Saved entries
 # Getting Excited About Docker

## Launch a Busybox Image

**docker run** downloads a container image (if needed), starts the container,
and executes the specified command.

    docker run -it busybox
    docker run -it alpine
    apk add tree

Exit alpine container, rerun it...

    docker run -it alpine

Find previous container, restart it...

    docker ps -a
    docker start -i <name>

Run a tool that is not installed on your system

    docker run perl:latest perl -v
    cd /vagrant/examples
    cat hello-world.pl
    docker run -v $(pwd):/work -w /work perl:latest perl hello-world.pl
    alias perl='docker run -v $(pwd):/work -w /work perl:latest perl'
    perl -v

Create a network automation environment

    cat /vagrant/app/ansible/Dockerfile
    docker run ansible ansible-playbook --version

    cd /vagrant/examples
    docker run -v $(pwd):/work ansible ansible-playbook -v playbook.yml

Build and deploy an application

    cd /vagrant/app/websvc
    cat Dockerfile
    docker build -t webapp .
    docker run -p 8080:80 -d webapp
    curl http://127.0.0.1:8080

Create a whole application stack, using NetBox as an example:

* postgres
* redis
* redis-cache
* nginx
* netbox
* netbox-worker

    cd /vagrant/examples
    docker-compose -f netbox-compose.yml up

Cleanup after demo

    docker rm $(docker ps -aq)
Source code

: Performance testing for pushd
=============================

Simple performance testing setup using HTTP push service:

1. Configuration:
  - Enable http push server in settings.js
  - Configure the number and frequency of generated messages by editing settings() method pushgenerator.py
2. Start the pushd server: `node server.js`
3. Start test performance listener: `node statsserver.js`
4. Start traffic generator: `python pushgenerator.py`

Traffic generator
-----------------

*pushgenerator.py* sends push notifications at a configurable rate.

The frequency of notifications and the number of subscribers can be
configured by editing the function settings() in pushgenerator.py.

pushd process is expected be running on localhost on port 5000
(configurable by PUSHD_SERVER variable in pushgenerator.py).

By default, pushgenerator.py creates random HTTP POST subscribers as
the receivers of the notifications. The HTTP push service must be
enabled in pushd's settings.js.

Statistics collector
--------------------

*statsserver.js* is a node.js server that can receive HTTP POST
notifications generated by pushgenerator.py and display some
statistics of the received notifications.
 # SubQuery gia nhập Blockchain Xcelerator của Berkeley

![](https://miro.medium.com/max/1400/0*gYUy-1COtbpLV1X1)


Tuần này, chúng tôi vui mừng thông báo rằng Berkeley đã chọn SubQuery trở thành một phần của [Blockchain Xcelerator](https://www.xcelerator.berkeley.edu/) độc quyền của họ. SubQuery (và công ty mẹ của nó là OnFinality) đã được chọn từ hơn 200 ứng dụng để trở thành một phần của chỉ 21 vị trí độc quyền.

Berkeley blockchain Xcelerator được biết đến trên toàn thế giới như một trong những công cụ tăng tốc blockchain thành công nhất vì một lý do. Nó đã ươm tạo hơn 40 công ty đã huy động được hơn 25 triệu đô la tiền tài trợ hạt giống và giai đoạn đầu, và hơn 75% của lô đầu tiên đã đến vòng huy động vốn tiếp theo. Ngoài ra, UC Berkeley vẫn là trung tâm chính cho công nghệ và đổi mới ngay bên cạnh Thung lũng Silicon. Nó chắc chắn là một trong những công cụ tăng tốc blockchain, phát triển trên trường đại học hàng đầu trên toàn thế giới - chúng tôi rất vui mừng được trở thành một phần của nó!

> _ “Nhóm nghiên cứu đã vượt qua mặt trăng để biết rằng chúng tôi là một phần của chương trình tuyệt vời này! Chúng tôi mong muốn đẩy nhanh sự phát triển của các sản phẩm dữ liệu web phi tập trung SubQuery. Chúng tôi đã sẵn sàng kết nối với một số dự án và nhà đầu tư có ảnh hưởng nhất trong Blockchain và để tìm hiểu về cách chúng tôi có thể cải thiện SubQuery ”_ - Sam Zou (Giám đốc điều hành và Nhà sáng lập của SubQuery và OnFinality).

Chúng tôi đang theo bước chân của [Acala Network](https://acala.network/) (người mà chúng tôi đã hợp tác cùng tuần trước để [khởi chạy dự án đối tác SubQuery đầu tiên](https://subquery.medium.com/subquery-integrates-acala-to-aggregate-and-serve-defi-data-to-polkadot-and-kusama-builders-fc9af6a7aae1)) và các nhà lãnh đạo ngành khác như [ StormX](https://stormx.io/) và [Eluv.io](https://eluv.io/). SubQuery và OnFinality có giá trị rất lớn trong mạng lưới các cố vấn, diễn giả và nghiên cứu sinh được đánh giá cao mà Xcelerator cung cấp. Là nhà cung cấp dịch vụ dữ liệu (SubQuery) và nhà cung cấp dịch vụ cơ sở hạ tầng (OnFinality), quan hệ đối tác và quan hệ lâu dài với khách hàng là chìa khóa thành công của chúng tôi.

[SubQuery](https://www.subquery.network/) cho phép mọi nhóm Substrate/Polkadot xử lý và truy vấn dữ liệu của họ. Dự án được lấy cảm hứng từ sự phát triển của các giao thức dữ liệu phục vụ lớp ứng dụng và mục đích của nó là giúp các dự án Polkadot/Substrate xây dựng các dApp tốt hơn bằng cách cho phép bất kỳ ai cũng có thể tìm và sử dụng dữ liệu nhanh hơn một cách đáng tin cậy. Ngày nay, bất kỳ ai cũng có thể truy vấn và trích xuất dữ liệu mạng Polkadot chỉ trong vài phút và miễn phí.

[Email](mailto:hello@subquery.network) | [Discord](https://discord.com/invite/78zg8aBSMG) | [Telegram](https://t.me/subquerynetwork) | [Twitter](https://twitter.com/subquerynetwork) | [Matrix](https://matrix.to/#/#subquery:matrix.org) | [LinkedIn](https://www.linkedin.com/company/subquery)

▸ Work item:
When a line in the data holds the word "thành", show that line.

▸ Result of this exercise:
Tuần này, chúng tôi vui mừng thông báo rằng Berkeley đã chọn SubQuery trở thành một phần của [Blockchain Xcelerator](https://www.xcelerator.berkeley.edu/) độc quyền của họ. SubQuery (và công ty mẹ của nó là OnFinality) đã được chọn từ hơn 200 ứng dụng để trở thành một phần của chỉ 21 vị trí độc quyền.
Berkeley blockchain Xcelerator được biết đến trên toàn thế giới như một trong những công cụ tăng tốc blockchain thành công nhất vì một lý do. Nó đã ươm tạo hơn 40 công ty đã huy động được hơn 25 triệu đô la tiền tài trợ hạt giống và giai đoạn đầu, và hơn 75% của lô đầu tiên đã đến vòng huy động vốn tiếp theo. Ngoài ra, UC Berkeley vẫn là trung tâm chính cho công nghệ và đổi mới ngay bên cạnh Thung lũng Silicon. Nó chắc chắn là một trong những công cụ tăng tốc blockchain, phát triển trên trường đại học hàng đầu trên toàn thế giới - chúng tôi rất vui mừng được trở thành một phần của nó!
Chúng tôi đang theo bước chân của [Acala Network](https://acala.network/) (người mà chúng tôi đã hợp tác cùng tuần trước để [khởi chạy dự án đối tác SubQuery đầu tiên](https://subquery.medium.com/subquery-integrates-acala-to-aggregate-and-serve-defi-data-to-polkadot-and-kusama-builders-fc9af6a7aae1)) và các nhà lãnh đạo ngành khác như [ StormX](https://stormx.io/) và [Eluv.io](https://eluv.io/). SubQuery và OnFinality có giá trị rất lớn trong mạng lưới các cố vấn, diễn giả và nghiên cứu sinh được đánh giá cao mà Xcelerator cung cấp. Là nhà cung cấp dịch vụ dữ liệu (SubQuery) và nhà cung cấp dịch vụ cơ sở hạ tầng (OnFinality), quan hệ đối tác và quan hệ lâu dài với khách hàng là chìa khóa thành công của chúng tôi.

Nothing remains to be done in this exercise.